Another of the vines of the forest is called Partridge-berry. Rubies are hidden among its foliage, and if you eat of this fruit, you will grow wise in the wisdom of birds. You will know where the oven-bird secretes her nest, and where the wood-cock dances in the air at night; the drumming-log of the ruffed grouse will be easy to find, and you will see the dark lodges of the evergreen thickets inhabited by hundreds of warblers. There will be no dead silence for you in the forest, any longer, but you will hear sweet and delicate voices on every side, voices that you know and love; you will catch the key-note of the silver flute of the woodthrush, and the silver harp of the veery, and the silver bells of the hermit; and something in your heart will answer to them all. In the frosty stillness of October nights you will see the airy tribes flitting across the moon, following the secret call that guides them southward. In the calm brightness of winter sunshine, filling sheltered copses with warmth and cheer, you will watch the lingering blue-birds and robins and song-sparrows playing at summer, while the chickadees and the juncos and the cross-bills make merry in the windswept fields. In the lucent mornings of April you will hear your old friends coming home to you, Phoebe, and Oriole, and Yellow-Throat, and Red-Wing, and Tanager, and Cat-Bird. When they call to you and greet you, you will understand that Nature knows a secret for which man has never found a word–the secret that tells itself in song.

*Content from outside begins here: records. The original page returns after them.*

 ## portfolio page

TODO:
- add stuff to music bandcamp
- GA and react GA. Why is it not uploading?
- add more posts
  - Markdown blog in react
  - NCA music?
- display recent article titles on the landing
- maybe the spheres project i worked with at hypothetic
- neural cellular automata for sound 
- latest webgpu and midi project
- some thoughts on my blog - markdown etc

The third of the forest-vines is Wood-Magic. It bears neither flower nor fruit. Its leaves are hardly to be distinguished from the leaves of the other vines. Perhaps they are a little rounder than the Snowberry’s, a little more pointed than the Partridge-berry’s; sometimes you might mistake them for the one, sometimes for the other. No marks of warning have been written upon them. If you find them it is your fortune; if you taste them it is your fate.